La vedova dell’operaio morto: «Tonino non venga dimenticato»

26 Maggio 2023

Le Donne Democratiche consegnano una borsa di studio ai figli di Fanesi, rimasto ucciso in fabbrica La moglie ringrazia e scrive: «Mio marito non deve diventare solo un numero, ridiamogli la dignità»

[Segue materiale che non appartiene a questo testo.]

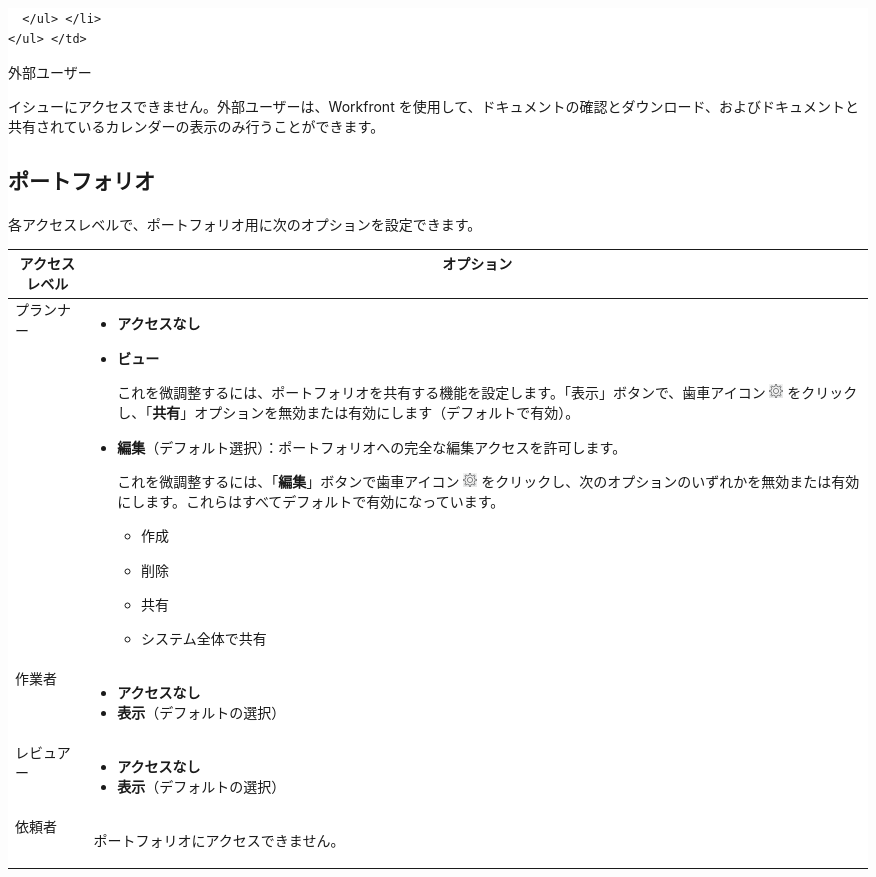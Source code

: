       </ul> </li> 
    </ul> </td> 
  </tr> 
  <tr> 
   <td>外部ユーザー</td> 
   <td> <p>イシューにアクセスできません。外部ユーザーは、Workfront を使用して、ドキュメントの確認とダウンロード、およびドキュメントと共有されているカレンダーの表示のみ行うことができます。</p> </td> 
  </tr> 
 </tbody> 
</table>

## ポートフォリオ

各アクセスレベルで、ポートフォリオ用に次のオプションを設定できます。

<table style="table-layout:auto"> 
 <col> 
 <col> 
 <thead> 
  <tr> 
   <th>アクセスレベル</th> 
   <th>オプション</th> 
  </tr> 
 </thead> 
 <tbody> 
  <tr> 
   <td>プランナー </td> 
   <td> 
    <ul> 
     <li> <b>アクセスなし</b> </li> 
     <li><p> <b>ビュー</b></p> <p>これを微調整するには、ポートフォリオを共有する機能を設定します。「表示」ボタンで、歯車アイコン <img src="assets/gear-icon-in-access-levels.png"> をクリックし、「<b>共有</b>」オプションを無効または有効にします（デフォルトで有効）。</p> </li> 
     <li> <p><b>編集</b>（デフォルト選択）：ポートフォリオへの完全な編集アクセスを許可します。</p> <p>これを微調整するには、「<b>編集</b>」ボタンで歯車アイコン <img src="assets/gear-icon-in-access-levels.png"> をクリックし、次のオプションのいずれかを無効または有効にします。これらはすべてデフォルトで有効になっています。</p> 
      <ul> 
       <li> <p>作成</p> </li> 
       <li> <p>削除</p> </li> 
       <li> <p>共有</p> </li> 
       <li> <p>システム全体で共有</p> </li> 
      </ul> </li> 
    </ul> </td> 
  </tr> 
  <tr> 
   <td>作業者 </td> 
   <td> 
    <ul> 
     <li> <b>アクセスなし</b> </li> 
     <li> <b>表示</b>（デフォルトの選択） </li> 
    </ul> </td> 
  </tr> 
  <tr> 
   <td>レビュアー</td> 
   <td> 
    <ul> 
     <li> <b>アクセスなし</b> </li> 
     <li> <b>表示</b>（デフォルトの選択）</li> 
    </ul> </td> 
  </tr> 
  <tr> 
   <td>依頼者</td> 
   <td> <p>ポートフォリオにアクセスできません。</p> </td> 
  </tr>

GIULIANOVA. Lavoro e sicurezza sono le tematiche affrontate mercoledì sera a Giulianova nell'ambito della conferenza organizzata dalle Donne democratiche della provincia di Teramo, con la partecipazione dei sindacati Cgil, Cisl e Uil. Apprezzati sono stati gli interventi dell'ex deputato del Partito democratico Emanuele Fiano e del sindaco emerito Francesco Mastromauro. Presenti anche la portavoce provinciale di Donne Dem Maria Fatima Di Giovannantonio, con le rappresentanti territoriali Cinzia Mattucci, Nadia Ranalli e Ana Marà, le quali nel corso della conferenza hanno consegnato una borsa di studio per i tre figli del compianto Tonino Fanesi, l'operaio della Metallurgica Abruzzese scomparso tragicamente sul posto di lavoro nello scorso settembre. «Grazie ai tanti donatori giuliesi che hanno partecipato alla raccolta di fondi», ha dichiarato la portavoce Di Giovannantonio.
Commossa per l'iniziativa la signora Gabriella, vedova di Tonino, che ha fatto recapitare una bellissima missiva, letta nel corso della conferenza: «Mi scuso per non essere presente questa sera, ma è ancora molto difficile e molto doloroso per me e i miei figli Matteo, Davide e Samuele, affrontare giornalmente la perdita di Tonino. Voglio ringraziare tutte voi, per il ricordo che oggi farete di mio marito. Per noi è motivo di orgoglio che venga ricordato come lavoratore. Il 13 settembre 2022 Tonino ha perso la vita mentre svolgeva il suo lavoro come tutti i giorni. Il nostro compito è non fargli perdere anche la dignità di uomo, di marito, di padre e di lavoratore. Tonino non deve essere dimenticato, non deve diventare solo un numero. La borsa di studio che oggi donerete ai miei figli, aiuterà a realizzare il sogno più grande di un padre che ha sempre spronato i suoi figli a studiare. Studiare vi darà la libertà! Questo ripeteva sempre ai nostri figli e loro lo hanno ascoltato. Matteo sta per laurearsi in archeologia, Davide studia lettere e vuole diventare giornalista e Samuele è ancora piccolo ma troverà la sua strada. A loro abbiamo trasmesso il rispetto per il lavoro anche il più umile, che bisogna svolgere con coscienza, serietà e rispettando la dignità della persona, innanzitutto. Non si può morire di lavoro! Niente e nessuno potrà restituirci Tonino, ma ricordarlo come state facendo stasera, ci fa sentire abbracciati e meno soli. Grazie dal profondo del cuore, Gabriella».